Give only the number of lines in the data that include the string "React".

----

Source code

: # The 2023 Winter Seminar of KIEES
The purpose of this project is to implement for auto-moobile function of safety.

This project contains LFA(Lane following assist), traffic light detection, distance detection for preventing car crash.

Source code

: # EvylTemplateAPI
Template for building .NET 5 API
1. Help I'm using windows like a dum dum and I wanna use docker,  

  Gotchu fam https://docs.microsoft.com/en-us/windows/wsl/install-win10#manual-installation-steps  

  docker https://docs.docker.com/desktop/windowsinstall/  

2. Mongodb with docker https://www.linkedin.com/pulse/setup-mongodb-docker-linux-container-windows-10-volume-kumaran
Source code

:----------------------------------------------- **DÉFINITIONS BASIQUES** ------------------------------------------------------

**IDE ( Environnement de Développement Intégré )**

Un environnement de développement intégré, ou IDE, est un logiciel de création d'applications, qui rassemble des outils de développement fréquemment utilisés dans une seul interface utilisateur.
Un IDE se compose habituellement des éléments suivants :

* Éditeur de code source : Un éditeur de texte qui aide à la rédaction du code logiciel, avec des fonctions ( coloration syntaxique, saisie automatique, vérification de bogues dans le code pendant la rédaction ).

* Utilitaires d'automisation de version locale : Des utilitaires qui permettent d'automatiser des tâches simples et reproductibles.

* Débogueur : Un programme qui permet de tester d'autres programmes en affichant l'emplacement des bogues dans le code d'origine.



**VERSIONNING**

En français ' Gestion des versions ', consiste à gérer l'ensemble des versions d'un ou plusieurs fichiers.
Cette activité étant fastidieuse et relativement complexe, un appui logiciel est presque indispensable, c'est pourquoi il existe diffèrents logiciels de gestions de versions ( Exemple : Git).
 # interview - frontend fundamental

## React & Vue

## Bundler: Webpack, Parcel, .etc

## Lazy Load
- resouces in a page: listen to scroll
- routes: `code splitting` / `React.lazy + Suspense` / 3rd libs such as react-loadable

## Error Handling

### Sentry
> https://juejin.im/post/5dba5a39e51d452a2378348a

----

Written solution: 2